Master of Economics (2017)

Haidi Hong is a regulatory analyst with the Independent Competition and Regulatory Commission, an ACT price regulator that promotes the wellbeing of the ACT community through its regulatory and consumer protection activities and provides advice to the ACT Government on a wide range of matters. In this role, he develops pricing models for electricity, water and sewerage – drawing on knowledge and skills developed through his PhD research.

Haidi completed a Master of Economics in 2017 at ANU before undertaking his PhD studies in price-regulation and economic growth. During his PhD studies, he worked as a Research Assistant at the Research School of Economics (RSE), focusing macroeconomics, energy economics and regulatory economics.

2 August 2022

What is your PhD project and why did you choose to work on this?

My PhD project is on price regulation and macro-economic growth.

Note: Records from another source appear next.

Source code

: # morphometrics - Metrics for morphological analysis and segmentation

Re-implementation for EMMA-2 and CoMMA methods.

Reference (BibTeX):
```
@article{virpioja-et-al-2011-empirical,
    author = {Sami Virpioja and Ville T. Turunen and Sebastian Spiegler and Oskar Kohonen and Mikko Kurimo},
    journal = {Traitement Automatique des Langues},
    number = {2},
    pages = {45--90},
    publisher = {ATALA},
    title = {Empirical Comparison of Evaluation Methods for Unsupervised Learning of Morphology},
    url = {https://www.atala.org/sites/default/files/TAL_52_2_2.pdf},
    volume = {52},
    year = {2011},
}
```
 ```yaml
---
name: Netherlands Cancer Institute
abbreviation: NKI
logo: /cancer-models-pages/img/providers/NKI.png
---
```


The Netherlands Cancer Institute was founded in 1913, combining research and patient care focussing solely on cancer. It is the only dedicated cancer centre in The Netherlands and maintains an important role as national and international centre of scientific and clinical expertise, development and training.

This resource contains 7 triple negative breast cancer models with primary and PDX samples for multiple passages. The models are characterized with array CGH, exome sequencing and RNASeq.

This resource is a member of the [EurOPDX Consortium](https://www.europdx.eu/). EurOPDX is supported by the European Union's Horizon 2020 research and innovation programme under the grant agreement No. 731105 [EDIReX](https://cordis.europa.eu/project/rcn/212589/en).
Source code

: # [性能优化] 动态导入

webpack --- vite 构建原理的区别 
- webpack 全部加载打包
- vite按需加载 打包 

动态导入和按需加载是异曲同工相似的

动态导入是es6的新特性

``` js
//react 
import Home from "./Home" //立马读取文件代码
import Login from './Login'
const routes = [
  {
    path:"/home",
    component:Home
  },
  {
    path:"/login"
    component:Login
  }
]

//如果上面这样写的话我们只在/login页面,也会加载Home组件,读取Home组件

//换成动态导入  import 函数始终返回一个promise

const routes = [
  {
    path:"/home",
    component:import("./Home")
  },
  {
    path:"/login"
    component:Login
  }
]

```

I observed the goods shortage caused by inappropriate price regulation and decided to figure out what the effect of price regulation on gross product is.

How will you celebrate the achievement of this important milestone?

I plan to take one day off, revisit the ANU campus and say thank you to the CBE staff for their generous support during my PhD journey. I will celebrate with my supervisors and RSE fellows.

What are the top three things you wish you had known when you started your PhD journey?

Publication is important for an academic career; teaching is most important for long-tern career prospects at ANU; PhD degrees are a real value-add to your industry career.

What is your next adventure? If you have started a job, please tell us how you found the opportunity, and what the recruitment process involved.

I’m currently working at the Independent Competition and Regulatory Commission. The Commission’s goal is to protect consumers and businesses in the ACT and regulate market competition. My role involves developing the pricing model of electricity, water and sewerage, a job that relates closely to my PhD research.

When I was applying for industry jobs, I browsed the job vacancies on the ACT government’s website. My recruitment process was:

  • submission
  • candidates short-listed for interview
  • the interview
  • the notification of outcome.

In general, it takes two months or so to finalise the recruitment process.